Everything is images.
Multiply View stereo use a pair of images.
Using well known algo such stereo pair estimate Disparity images.
Disparity images has same resolution as original images. Technically you can do upscale here, but sure no one do that. Some genius can downscale to speedup and filter, but hope no one do that.
Disparity after that processing to depth map images. And again, depth maps has exactly the same resolution or lower. They can be lower because at this moment images should be encoded in float or double. That might increase memory use. (Disparity don’t need high bit depth).
Next is “depth fusion”:
Single stereo pair can’t solve discontinuities.

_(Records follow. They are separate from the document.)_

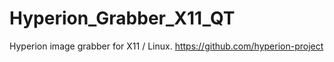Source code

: # Hyperion_Grabber_X11_QT
Hyperion image grabber for X11 / Linux. https://github.com/hyperion-project
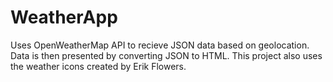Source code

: # WeatherApp

Uses OpenWeatherMap API to recieve JSON data based on geolocation. Data is then presented by converting JSON to HTML. 
This project also uses the weather icons created by Erik Flowers.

And a lot of areas in raw depth map after disparity has NaNs or zeroes.
And to repair/recover such areas depth information from nearest cameras (or from other stereo pairs) can be used.
At the end we again has Depth Maps that storing as usual images (even if they are PLY files).
Now depend on algo, such depth maps can be blended to a single mega-point cloud. (Depth map store exact distances from sensor to point in 3D scene). And meshed using some poisson meshing algo. Or use more advanced methods without mega-point cloud.
In any case that’s a big difference, you have 2500x2000 points per camera or 5000x4000 point per camera.
Old methods that use depth -> dense point cloud -> mesh together with low resolution images and bad alignment can fuse all to some smooth blob.
Modern methods and mesh from depth together with a higher precise alignment can give a profit.
Thin details, or thin surfaces, when you have original resolution due to reprojection errors from SFM can be just blended to a single value.
2x resolution can give 4x more samples per camera and higher chance that will deserve own vertex in a mesh.
Is this a universal solution?
No. Using too low res cameras or too high res cameras, and upscale images will not give you much profit.
Upscale 41mpx Sony A7RIII images only add processing time to facial scans with minimal improvements in reconstructed details that also mixed with amplified noise.
Using Ai upscale can be even more destructive as such methods often can distort original details, but “dreamed” details from multiply images become a noise due to their inconsistency across cameras.
And if you have alignment issues, upscale images more likely don’t improve a final mesh.